M. Kula Segaran s/o V. Murugeson (Tamil: மு.குலசேகரன், romanized: Mu.Kulacēkaraṉ; born 10 August 1957), commonly referred to as Kula, is a Malaysian politician, barrister and formerly serving as the Minister of Human Resources. He is the National Vice-Chairman of the Democratic Action Party (DAP), he also served as the Member of Parliament for Ipoh Barat, Perak.[1][2] Kula Segaran is an ethnic Tamil and has voiced many issues affecting the Malaysian Indian community.[3] He sparked interest on social media for wearing thallapa during swearing-in ceremony as cabinet minister.[4]

Personal life[edit]

M. Kula Segaran was born to a rubber tapper father in an estate in Sitiawan, Perak.[5] Growing up, he and his brother had to look after cows, goats and also clean up the containers used to gather latex after school.[5] In 1982, he was admitted as barrister at Lincoln’s Inn in London.[5]

Political career[edit]

Kula Segaran, a barrister, was first elected to Parliament in a 1997 by-election for the seat of Teluk Intan. He shifted to the seat of Ipoh Barat at the 1999 general election, but lost.
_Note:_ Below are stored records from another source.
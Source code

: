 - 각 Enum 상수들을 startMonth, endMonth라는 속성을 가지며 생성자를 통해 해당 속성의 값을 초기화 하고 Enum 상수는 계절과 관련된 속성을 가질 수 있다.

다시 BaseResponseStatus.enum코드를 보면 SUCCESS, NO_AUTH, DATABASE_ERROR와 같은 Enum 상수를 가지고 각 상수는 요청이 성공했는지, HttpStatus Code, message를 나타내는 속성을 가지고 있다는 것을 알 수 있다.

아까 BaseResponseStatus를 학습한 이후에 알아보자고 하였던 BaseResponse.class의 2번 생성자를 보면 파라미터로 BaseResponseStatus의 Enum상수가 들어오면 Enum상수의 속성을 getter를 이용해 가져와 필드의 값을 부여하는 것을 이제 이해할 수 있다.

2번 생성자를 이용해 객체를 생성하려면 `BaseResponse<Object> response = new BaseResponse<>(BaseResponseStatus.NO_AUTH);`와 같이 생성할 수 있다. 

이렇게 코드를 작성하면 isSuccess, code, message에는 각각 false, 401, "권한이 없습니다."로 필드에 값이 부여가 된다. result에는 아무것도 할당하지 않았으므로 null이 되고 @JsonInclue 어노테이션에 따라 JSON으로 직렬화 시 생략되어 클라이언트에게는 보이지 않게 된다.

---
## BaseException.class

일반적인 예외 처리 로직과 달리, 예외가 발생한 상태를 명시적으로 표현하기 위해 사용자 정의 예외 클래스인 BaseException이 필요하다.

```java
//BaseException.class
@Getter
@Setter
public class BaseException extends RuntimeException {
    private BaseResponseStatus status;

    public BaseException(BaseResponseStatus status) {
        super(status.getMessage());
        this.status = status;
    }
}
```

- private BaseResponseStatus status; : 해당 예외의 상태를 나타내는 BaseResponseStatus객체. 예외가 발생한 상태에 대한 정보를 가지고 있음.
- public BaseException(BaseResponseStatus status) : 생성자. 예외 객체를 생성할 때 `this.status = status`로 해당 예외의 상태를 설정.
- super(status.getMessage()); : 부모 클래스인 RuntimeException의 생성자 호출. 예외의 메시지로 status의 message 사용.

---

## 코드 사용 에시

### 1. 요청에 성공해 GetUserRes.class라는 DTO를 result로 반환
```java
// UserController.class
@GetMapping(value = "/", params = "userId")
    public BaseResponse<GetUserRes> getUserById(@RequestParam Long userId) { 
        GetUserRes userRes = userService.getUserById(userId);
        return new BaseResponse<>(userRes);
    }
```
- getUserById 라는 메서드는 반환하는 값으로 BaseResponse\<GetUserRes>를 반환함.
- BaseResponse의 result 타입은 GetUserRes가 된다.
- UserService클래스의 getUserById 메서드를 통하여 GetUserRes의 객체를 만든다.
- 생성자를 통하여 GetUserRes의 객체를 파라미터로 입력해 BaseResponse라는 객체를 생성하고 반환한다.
He re-contested the seat in the 2004 election, and this time won by a narrow margin. He was re-elected by wider margins in subsequent 2008 election, 2013 election and 2018 election.[6]

Indian Rights[edit]

Kula Segaran is an ethnic Tamil and has voiced many issues affecting the Malaysian Indian community. He has claimed that "Indians are treated like third-class citizens"[3] and criticised the demolition of Hindu temples.[7]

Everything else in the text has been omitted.